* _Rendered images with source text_
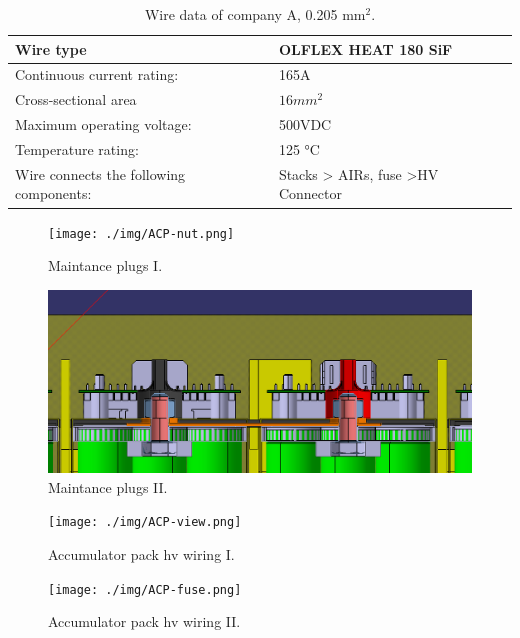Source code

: \begin{table}[htbp]
	\centering
	\caption{Wire data of company A, 0.205 mm$^2$.}
	\begin{tabularx}{\textwidth}{|X|X|}\hline
		Wire type & OLFLEX HEAT 180 SiF \\[\TableSize]\hline
		Continuous current rating: & 165A \\[\TableSize]\hline
		Cross-sectional area & $16mm^2$ \\[\TableSize]\hline
		Maximum operating voltage: &  500VDC\\[\TableSize]\hline
		Temperature rating: &  125 °C\\[\TableSize]\hline
		Wire connects the following components: & Stacks > AIRs, fuse >HV Connector \\[\TableSize]\hline
	\end{tabularx}%
	\label{tab:acc-wire}%
\end{table}%

\begin{figure}[H]
	\centering
	\texttt{[image: ./img/ACP-nut.png]}
	\caption{Maintance plugs I.}
	\label{fig:acp-maintance-plug}
\end{figure}

\begin{figure}[H]
	\centering
	\includegraphics[width=\textwidth]{./img/ACP-nut2.png}
	\caption{Maintance plugs II.}
	\label{fig:acp-maintance-plug2}
\end{figure}

\begin{figure}[H]
	\centering
	\texttt{[image: ./img/ACP-view.png]}
	\caption{Accumulator pack \gls{hv} wiring I.}
	\label{fig:acp-hv-wiring}
\end{figure}

\begin{figure}[H]
	\centering
	\texttt{[image: ./img/ACP-fuse.png]}
	\caption{Accumulator pack \gls{hv} wiring II.}
	\label{fig:acp-hv-wiring2}
\end{figure}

* _Problem details_
Set down every record once more, word for word, without pictures.

* _Response to this exercise_
Source code

: \begin{table}[htbp]
	\centering
	\caption{Wire data of company A, 0.205 mm$^2$.}
	\begin{tabularx}{\textwidth}{|X|X|}\hline
		Wire type & OLFLEX HEAT 180 SiF \\[\TableSize]\hline
		Continuous current rating: & 165A \\[\TableSize]\hline
		Cross-sectional area & $16mm^2$ \\[\TableSize]\hline
		Maximum operating voltage: &  500VDC\\[\TableSize]\hline
		Temperature rating: &  125 °C\\[\TableSize]\hline
		Wire connects the following components: & Stacks > AIRs, fuse >HV Connector \\[\TableSize]\hline
	\end{tabularx}%
	\label{tab:acc-wire}%
\end{table}%

\begin{figure}[H]
	\centering
	\texttt{[image: ./img/ACP-nut.png]}
	\caption{Maintance plugs I.}
	\label{fig:acp-maintance-plug}
\end{figure}

\begin{figure}[H]
	\centering
	\includegraphics[width=\textwidth]{./img/ACP-nut2.png}
	\caption{Maintance plugs II.}
	\label{fig:acp-maintance-plug2}
\end{figure}

\begin{figure}[H]
	\centering
	\texttt{[image: ./img/ACP-view.png]}
	\caption{Accumulator pack \gls{hv} wiring I.}
	\label{fig:acp-hv-wiring}
\end{figure}

\begin{figure}[H]
	\centering
	\texttt{[image: ./img/ACP-fuse.png]}
	\caption{Accumulator pack \gls{hv} wiring II.}
	\label{fig:acp-hv-wiring2}
\end{figure}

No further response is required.